Photo by Jakob Owens
Image credit: https://unsplash.com/photos/FCL_yIe316w

I’m a big fan of the Momentum Chrome extension that replaces your new tab page with beautiful photography and some useful widgets. I use both Chrome and Firefox so I was disappointed to see there was no Firefox version available despite a thread on their forums from over 2 years ago requesting it so I decided to have a go at implementing something similar to Momentum myself.

The end result is Zen, a website and Firefox extension (if that direct link doesn’t work, open the menu in the corner of the site and follow the instructions) to set the site as your new tab page.

The site

The site was fairly straightforward to build.

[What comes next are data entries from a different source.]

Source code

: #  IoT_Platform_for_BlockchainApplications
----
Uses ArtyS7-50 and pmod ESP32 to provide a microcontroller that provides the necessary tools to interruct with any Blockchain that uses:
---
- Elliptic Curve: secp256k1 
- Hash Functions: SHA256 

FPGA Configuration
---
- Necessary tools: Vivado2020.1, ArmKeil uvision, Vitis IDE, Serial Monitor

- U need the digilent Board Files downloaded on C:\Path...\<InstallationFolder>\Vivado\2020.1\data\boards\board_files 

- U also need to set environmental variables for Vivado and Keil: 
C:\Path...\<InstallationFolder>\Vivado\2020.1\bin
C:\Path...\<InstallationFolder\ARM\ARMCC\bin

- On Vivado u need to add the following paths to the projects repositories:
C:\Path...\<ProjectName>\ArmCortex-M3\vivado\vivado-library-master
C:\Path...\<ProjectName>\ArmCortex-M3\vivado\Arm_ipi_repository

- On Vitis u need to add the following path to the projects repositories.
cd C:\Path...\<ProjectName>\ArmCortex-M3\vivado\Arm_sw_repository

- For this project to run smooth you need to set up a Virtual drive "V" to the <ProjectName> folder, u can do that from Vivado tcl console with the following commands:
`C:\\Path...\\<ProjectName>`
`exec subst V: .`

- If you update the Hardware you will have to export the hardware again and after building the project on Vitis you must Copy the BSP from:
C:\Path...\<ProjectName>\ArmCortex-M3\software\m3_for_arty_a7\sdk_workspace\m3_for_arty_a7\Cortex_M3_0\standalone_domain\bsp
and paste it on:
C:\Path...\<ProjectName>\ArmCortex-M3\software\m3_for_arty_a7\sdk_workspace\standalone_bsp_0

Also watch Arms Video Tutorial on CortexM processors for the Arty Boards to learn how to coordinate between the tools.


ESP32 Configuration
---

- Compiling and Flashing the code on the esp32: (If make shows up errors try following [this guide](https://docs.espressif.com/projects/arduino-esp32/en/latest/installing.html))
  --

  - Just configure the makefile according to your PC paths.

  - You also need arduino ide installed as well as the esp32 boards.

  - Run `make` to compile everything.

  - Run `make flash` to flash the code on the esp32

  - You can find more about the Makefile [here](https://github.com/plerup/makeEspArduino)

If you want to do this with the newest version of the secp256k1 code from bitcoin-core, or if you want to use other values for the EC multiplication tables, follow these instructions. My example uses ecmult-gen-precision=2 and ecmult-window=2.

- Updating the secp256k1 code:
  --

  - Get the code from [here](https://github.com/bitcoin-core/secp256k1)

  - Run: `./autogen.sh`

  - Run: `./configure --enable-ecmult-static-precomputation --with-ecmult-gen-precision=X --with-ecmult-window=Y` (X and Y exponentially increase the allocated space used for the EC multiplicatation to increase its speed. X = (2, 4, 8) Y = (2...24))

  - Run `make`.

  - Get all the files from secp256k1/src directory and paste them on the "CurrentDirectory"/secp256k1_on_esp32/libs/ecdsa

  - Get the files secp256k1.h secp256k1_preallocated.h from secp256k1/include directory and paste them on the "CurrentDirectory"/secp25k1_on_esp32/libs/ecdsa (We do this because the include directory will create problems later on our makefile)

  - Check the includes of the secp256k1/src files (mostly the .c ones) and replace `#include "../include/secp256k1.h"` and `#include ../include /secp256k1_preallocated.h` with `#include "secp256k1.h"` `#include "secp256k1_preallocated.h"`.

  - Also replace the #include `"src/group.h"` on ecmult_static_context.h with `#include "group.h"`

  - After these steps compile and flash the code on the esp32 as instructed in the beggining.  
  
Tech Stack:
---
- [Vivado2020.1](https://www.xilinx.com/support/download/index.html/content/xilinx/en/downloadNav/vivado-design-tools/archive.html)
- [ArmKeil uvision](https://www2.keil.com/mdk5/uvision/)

The daily randomized background images come from the ‘featured’ feed of Unsplash’s developer API which was super easy to implement thanks to their Universal JavaScript SDK. The site doesn’t have feature parity with Momentum and won’t be as performant because the assets aren’t stored locally but it’s a start!

Screenshot of the site
Screenshot of the site

The Firefox extension

This was a bit more complicated to get working in an acceptable way.

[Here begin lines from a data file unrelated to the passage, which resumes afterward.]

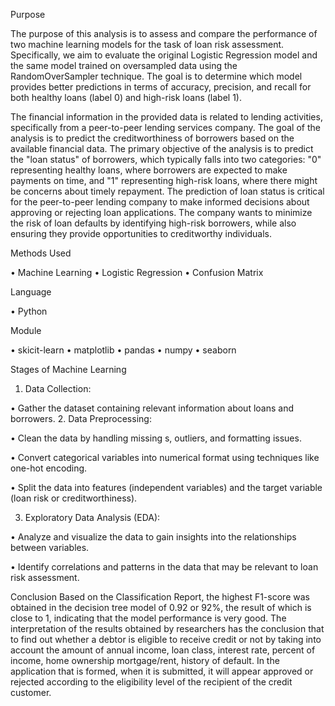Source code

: Purpose

The purpose of this analysis is to assess and compare the performance of two machine learning models for the task of loan risk assessment. Specifically, we aim to evaluate the original Logistic Regression model and the same model trained on oversampled data using the RandomOverSampler technique. The goal is to determine which model provides better predictions in terms of accuracy, precision, and recall for both healthy loans (label 0) and high-risk loans (label 1).

The financial information in the provided data is related to lending activities, specifically from a peer-to-peer lending services company. The goal of the analysis is to predict the creditworthiness of borrowers based on the available financial data.    The primary objective of the analysis is to predict the "loan status" of borrowers, which typically falls into two categories: "0" representing healthy loans, where borrowers are expected to make payments on time, and "1" representing high-risk loans, where there might be concerns about timely repayment.
The prediction of loan status is critical for the peer-to-peer lending company to make informed decisions about approving or rejecting loan applications. The company wants to minimize the risk of loan defaults by identifying high-risk borrowers, while also ensuring they provide opportunities to creditworthy individuals.

Methods Used

•	Machine Learning
•	Logistic Regression
•	Confusion Matrix

Language

•	Python

Module

•	skicit-learn
•	matplotlib
•	pandas
•	numpy
•	seaborn

Stages of Machine Learning

1.	Data Collection:

•	Gather the dataset containing relevant information about loans and borrowers.
2.	Data Preprocessing:

•	Clean the data by handling missing s, outliers, and formatting issues.

•	Convert categorical variables into numerical format using techniques like one-hot encoding.

•	Split the data into features (independent variables) and the target variable (loan risk or creditworthiness).

3.	Exploratory Data Analysis (EDA):

•	Analyze and visualize the data to gain insights into the relationships between variables.

•	Identify correlations and patterns in the data that may be relevant to loan risk assessment.

Conclusion
Based on the Classification Report, the highest F1-score was obtained in the decision tree model of 0.92 or 92%, the result of which is close to 1, indicating that the model performance is very good. The interpretation of the results obtained by researchers has the conclusion that to find out whether a debtor is eligible to receive credit or not by taking into account the amount of annual income, loan class, interest rate, percent of income, home ownership mortgage/rent, history of default. In the application that is formed, when it is submitted, it will appear approved or rejected according to the eligibility level of the recipient of the credit customer.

When you open the default new tab page in Chrome & Firefox the address bar stays empty and the cursor is focused there to allow you to enter a URL or search for something easily. The problem is all the Firefox new tab URL replacement add-ons I found change the address bar contents and don’t focus it, making it much less convenient.

Chrome provides a useful API that allows you to simply override a URLs content, such as the new tab page, with an HTML file bundled with the extension. Firefox, on the other hand, provides an API to change the new tab URL but that changes the address bar content – not ideal! It also provides an API to modify a page’s content with JavaScript & CSS but I couldn’t find an easy way to swap out the existing HTML with some bundled custom HTML.

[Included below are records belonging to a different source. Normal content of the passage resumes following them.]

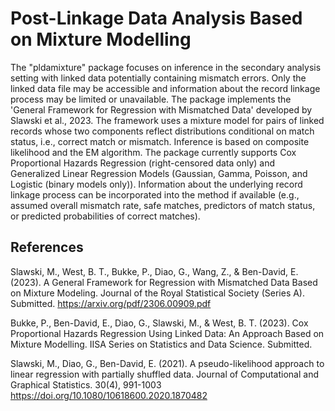 # Post-Linkage Data Analysis Based on Mixture Modelling

The "pldamixture" package focuses on inference in the secondary analysis setting with linked data potentially containing mismatch errors. Only the linked data file may be accessible and information about the record linkage process may be limited or unavailable. The package implements the 'General Framework for Regression with Mismatched Data' developed by Slawski et al., 2023. The framework uses a mixture model for pairs of linked records whose two components reflect distributions conditional on match status, i.e., correct match or mismatch. Inference is based on composite likelihood and the EM algorithm. The package currently supports Cox Proportional Hazards Regression (right-censored data only) and Generalized Linear Regression Models (Gaussian, Gamma, Poisson, and Logistic (binary models only)). Information about the underlying record linkage process can be incorporated into the method if available (e.g., assumed overall mismatch rate, safe matches, predictors of match status, or predicted probabilities of correct matches).
  
## References
  
Slawski, M., West, B. T., Bukke, P., Diao, G., Wang, Z., & Ben-David, E. (2023). A General Framework for Regression with Mismatched Data Based on Mixture Modeling. Journal of the Royal Statistical Society (Series A). Submitted. <https://arxiv.org/pdf/2306.00909.pdf>

Bukke, P., Ben-David, E., Diao, G., Slawski, M., & West, B. T. (2023). Cox Proportional Hazards Regression Using Linked Data: An Approach Based on Mixture Modelling. IISA Series on Statistics and Data Science. Submitted.

Slawski, M., Diao, G., Ben-David, E. (2021). A pseudo-likelihood approach to linear regression with partially shuffled data. Journal of Computational and Graphical Statistics. 30(4), 991-1003 <https://doi.org/10.1080/10618600.2020.1870482>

The solution I ended up with was to use the pageMod API to replace the default new tab page content with an iframe (and some CSS to make the iframe fill the viewport). Quick, simple, reusable and, most importantly, no address bar changes!

// index.js
const pageMod = require( 'sdk/page-mod' );
const tabs    = require( 'sdk/tabs' );

const NEW_TAB_URL = 'about:newtab';

// Inject the mods
pageMod.PageMod({
    include           : [ NEW_TAB_URL ],
    contentScriptFile : './app.js',
    contentStyleFile  : './app.css',
});


// Listen for tab openings
tabs.on( 'open', function onOpen( tab ) {
    if ( tab.url === NEW_TAB_URL ) {
        // Redirect so pageMod can intercept
        tab.url = NEW_TAB_URL;
    }
});
// data/app.js
const SITE_URL = 'https://zen.mint.as';

// The `type="content"` attribute is used for security purposes to avoid
// giving the iframe a privileged context that could be used to
// access browser (cookies, history, etc) or user files.
// See https://mdn.io/Displaying_web_content_in_an_extension_without_security_issues
const content = `<iframe type="content" src="${SITE_URL}"></iframe>`;

document.body.innerHTML = content;

In addition to the Zen-specific extension I also created a generic extension that uses this technique to set your new tab page to any site you want! The full source is available on GitHub if you want to use this technique in your own extension.